Most comprehensive general liability (“CGL”) policies have a listed per-occurrence limit and an aggregate limit. A policy’s per occurrence limit caps the amount of money that an insurance company pays for an occurrence, which is often defined in policies as “an accident including continuous or repeated exposure to conditions, which results in bodily injury or property damage neither expected nor intended from the standpoint of the insured.” An aggregate limit caps the total amount that an insurance company pays no matter how many occurrences or claims are made under the policy.
Many CGL policies issued before 1986 contain language in the Limits of Liability section of the policy that applied the aggregate limits to only certain risks: bodily injury and property damage arising from products hazards and completed operations, and property damage arising out of premises or operations rated on a remuneration basis. What does it mean that a policy was rated on a “remuneration basis”? How a policy was rated determines how the policy premiums were calculated. Policies may be rated on the basis of sales, remuneration (payroll), area, and receipts.
Environmental liabilities are considered part of the premises/operations hazard in the policies. When a company disposes of waste from its manufacturing operations, those disposal activities are a premises/operation hazard. InDetrex Chemical Industries, Inc. v. Employers Insurance of Wausau, 746 F. Supp. 1310 (N. D. Ohio 1990), Wausau Insurance Company acknowledged that environmental liabilities are part of the premises or operations hazard.

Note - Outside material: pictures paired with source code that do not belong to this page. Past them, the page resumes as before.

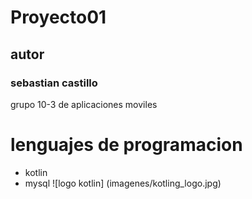 # Proyecto01
## autor
### sebastian castillo

grupo 10-3 de aplicaciones moviles

# lenguajes de programacion
- kotlin
- mysql
![logo kotlin] (imagenes/kotling_logo.jpg)
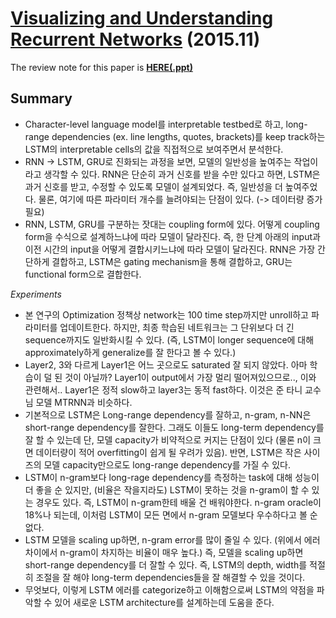 # [Visualizing and Understanding Recurrent Networks](https://arxiv.org/pdf/1506.02078.pdf) (2015.11)

The review note for this paper is [**HERE(.ppt)**]()

## Summary
* Character-level language model를 interpretable testbed로 하고, long-range dependencies (ex. line lengths, quotes, brackets)를 keep track하는 LSTM의 interpretable cells의 값을 직접적으로 보여주면서 분석한다.
* RNN -> LSTM, GRU로 진화되는 과정을 보면, 모델의 일반성을 높여주는 작업이라고 생각할 수 있다. RNN은 단순히 과거 신호를 받을 수만 있다고 하면, LSTM은 과거 신호를 받고, 수정할 수 있도록 모델이 설계되었다. 즉, 일반성을 더 높여주었다. 물론, 여기에 따른 파라미터 개수를 늘려야되는 단점이 있다. (-> 데이터량 증가 필요)
* RNN, LSTM, GRU를 구분하는 잣대는 coupling form에 있다. 어떻게 coupling form을 수식으로 설계하느냐에 따라 모델이 달라진다. 즉, 한 단계 아래의 input과 이전 시간의 input을 어떻게 결합시키느냐에 따라 모델이 달라진다. RNN은 가장 간단하게 결합하고, LSTM은 gating mechanism을 통해 결합하고, GRU는 functional form으로 결합한다.

_Experiments_
* 본 연구의 Optimization 정책상 network는 100 time step까지만 unroll하고 파라미터를 업데이트한다. 하지만, 최종 학습된 네트워크는 그 단위보다 더 긴 sequence까지도 일반화시킬 수 있다. (즉, LSTM이 longer sequence에 대해 approximately하게 generalize를 잘 한다고 볼 수 있다.)
* Layer2, 3와 다르게 Layer1은 어느 곳으로도 saturated 잘 되지 않았다. 아마 학습이 덜 된 것이 아닐까? Layer1이 output에서 가장 멀리 떨어져있으므로.., 이와 관련해서.. Layer1은 정적 slow하고 layer3는 동적 fast하다. 이것은 준 타니 교수님 모델 MTRNN과 비슷하다.  
* 기본적으로 LSTM은 Long-range dependency를 잘하고, n-gram, n-NN은 short-range dependency를 잘한다. 그래도 이들도 long-term dependency를 잘 할 수 있는데 단, 모델 capacity가 비약적으로 커지는 단점이 있다 (물론 n이 크면 데이터량이 적어 overfitting이 쉽게 될 우려가 있음). 반면, LSTM은 작은 사이즈의 모델 capacity만으로도 long-range dependency를 가질 수 있다. 
* LSTM이 n-gram보다 long-rage dependency를 측정하는 task에 대해 성능이 더 좋을 순 있지만, (비율은 작을지라도) LSTM이 못하는 것을 n-gram이 할 수 있는 경우도 있다. 즉, LSTM이 n-gram한테 배울 건 배워야한다. n-gram oracle이 18%나 되는데, 이처럼 LSTM이 모든 면에서 n-gram 모델보다 우수하다고 볼 순 없다.
* LSTM 모델을 scaling up하면, n-gram error를 많이 줄일 수 있다. (위에서 에러 차이에서 n-gram이 차지하는 비율이 매우 높다.) 즉, 모델을 scaling up하면 short-range dependency를 더 잘할 수 있다. 즉, LSTM의 depth, width를 적절히 조절을 잘 해야 long-term dependencies들을 잘 해결할 수 있을 것이다.
* 무엇보다, 이렇게 LSTM 에러를 categorize하고 이해함으로써 LSTM의 약점을 파악할 수 있어 새로운 LSTM architecture를 설계하는데 도움을 준다.

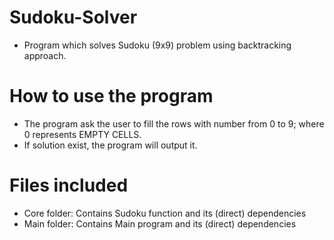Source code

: # Sudoku-Solver

- Program which solves Sudoku (9x9) problem using backtracking approach.

# How to use the program

- The program ask the user to fill the rows with number from 0 to 9; where 0 represents EMPTY CELLS.
- If solution exist, the program will output it.

# Files included
- Core folder: Contains Sudoku function and its (direct) dependencies
- Main folder: Contains Main program and its (direct) dependencies

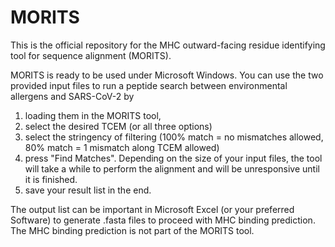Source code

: # MORITS

This is the official repository for the MHC outward-facing residue identifying tool for sequence alignment (MORITS).

MORITS is ready to be used under Microsoft Windows. You can use the two provided input files to run a peptide search between environmental allergens and SARS-CoV-2 by 
1. loading them in the MORITS tool,
2. select the desired TCEM (or all three options)
3. select the stringency of filtering (100% match = no mismatches allowed, 80% match = 1 mismatch along TCEM allowed)
4. press "Find Matches". Depending on the size of your input files, the tool will take a while to perform the alignment and will be unresponsive until it is finished.
5. save your result list in the end.

The output list can be important in Microsoft Excel (or your preferred Software) to generate .fasta files to proceed with MHC binding prediction. The MHC binding prediction is not part of the MORITS tool.

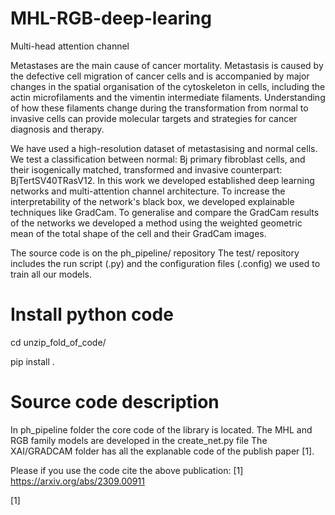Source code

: # MHL-RGB-deep-learing

Multi-head attention channel

Metastases are the main cause of cancer mortality. Metastasis is caused by the defective cell migration of cancer cells and is accompanied by major changes in the spatial organisation of the cytoskeleton in cells, including the actin microfilaments and the vimentin intermediate filaments. Understanding of how these filaments change during the transformation from normal to invasive cells can provide molecular targets and strategies
for cancer diagnosis and therapy. 

We have used a high-resolution dataset of metastasising and normal cells. We test a classification between normal: Bj primary fibroblast cells, and their isogenically matched, transformed and invasive counterpart: BjTertSV40TRasV12. In this work we developed established deep learning networks and multi-attention channel architecture. To increase the interpretability of the network's black box, we developed explainable techniques like GradCam. To generalise and compare the GradCam results of the networks we developed a method using the weighted geometric mean of the total shape of the cell and their GradCam images. 

The source code is on the ph_pipeline/ repository
The test/ repository includes the run script (.py) and the configuration files (.config) we used to train all our models.

# Install python code

cd unzip_fold_of_code/

pip install .

# Source code description

In ph_pipeline folder the core code of the library is located.
The MHL and RGB family models are developed in the create_net.py file
The XAI/GRADCAM folder has all the explanable code of the publish paper [1].

Please if you use the code cite the above publication:
[1] https://arxiv.org/abs/2309.00911


[1]

 
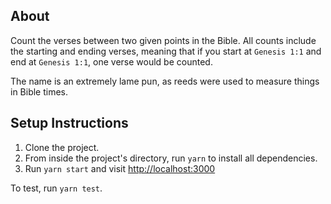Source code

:## About

Count the verses between two given points in the Bible. All counts include the starting and ending verses, meaning that if you start at `Genesis 1:1` and end at `Genesis 1:1`, one verse would be counted.

The name is an extremely lame pun, as reeds were used to measure things in Bible times.

## Setup Instructions

1. Clone the project.
2. From inside the project's directory, run `yarn` to install all dependencies.
3. Run `yarn start` and visit [http://localhost:3000](http://localhost:3000)

To test, run `yarn test`.

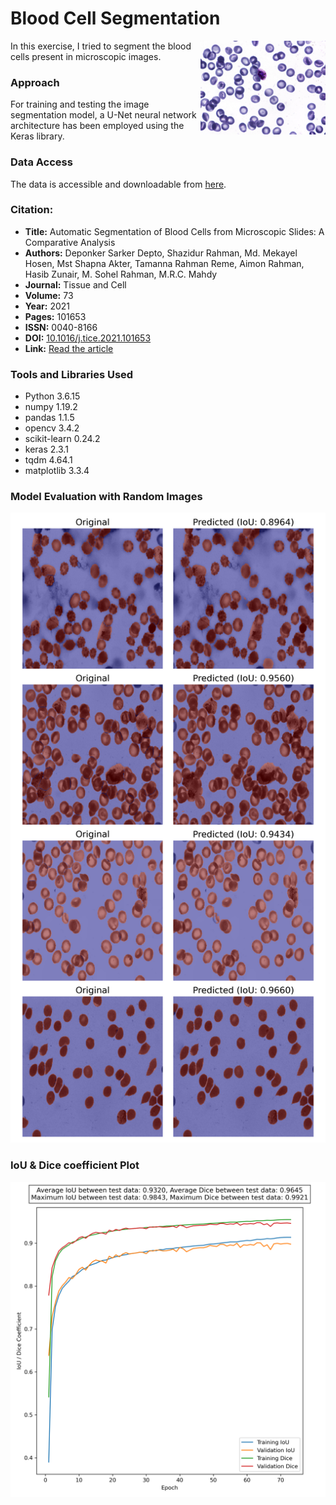 <div class="container">
    <div class="title-container">
        <h1>Blood Cell Segmentation</h1>
    </div>
    <div class="image-container">
        <img src="https://github.com/mohammadhosseinparsaei/Blood-Cell-Segmentation/blob/main/sample%20image.png" alt="Blood Cell Sample" width="200" align="right">
    </div>
</div>

In this exercise, I tried to segment the blood cells present in microscopic images.
### Approach
For training and testing the image segmentation model, a U-Net neural network architecture has been employed using the Keras library.
### Data Access
The data is accessible and downloadable from [here](https://www.kaggle.com/datasets/jeetblahiri/bccd-dataset-with-mask).
### Citation: 
- **Title:** Automatic Segmentation of Blood Cells from Microscopic Slides: A Comparative Analysis
- **Authors:** Deponker Sarker Depto, Shazidur Rahman, Md. Mekayel Hosen, Mst Shapna Akter, Tamanna Rahman Reme, Aimon Rahman, Hasib Zunair, M. Sohel Rahman, M.R.C. Mahdy
- **Journal:** Tissue and Cell
- **Volume:** 73
- **Year:** 2021
- **Pages:** 101653
- **ISSN:** 0040-8166
- **DOI:** [10.1016/j.tice.2021.101653](https://doi.org/10.1016/j.tice.2021.101653)
- **Link:** [Read the article](https://www.sciencedirect.com/science/article/pii/S0040816621001695)

### Tools and Libraries Used
- Python 3.6.15
- numpy 1.19.2
- pandas 1.1.5
- opencv 3.4.2
- scikit-learn 0.24.2
- keras 2.3.1
- tqdm 4.64.1
- matplotlib 3.3.4

### Model Evaluation with Random Images
<img src="https://github.com/mohammadhosseinparsaei/Blood-Cell-Segmentation/blob/main/evaluation.png" alt="images" width="600"/>

### IoU & Dice coefficient Plot
<img src="https://github.com/mohammadhosseinparsaei/Blood-Cell-Segmentation/blob/main/iou_dice_plot.png" alt="IoU & Dice plot" width="600"/>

If the premium basis of the policy is not remuneration, but instead sales, for instance, then the aggregate limit may not apply to the company’s environmental liabilities. Moreover, even if the policy is rated on a remuneration basis, there may be more than one aggregate limit in the policy because many policies provide that the aggregate limit for the premises/operations hazard “shall apply separately with respect to each project away from premises owned or rented to the named insured.” Thus, each disposal could be considered a separate “project” away from the premises or each environmental site could be considered a separate “project”.
Recognizing the problems with the pre-1986 policy language, the insurance companies changed the policy wording in 1986 to make sure that the aggregate limits applied to all hazards. Nevertheless, a great deal of coverage may be available to policyholders as a result of the pre-1986 policy language.
A careful review of all triggered insurance policies is a must for any company faced with environmental liabilities. That review should include the limits of liability language in the policies and the applicability of any aggregate limits.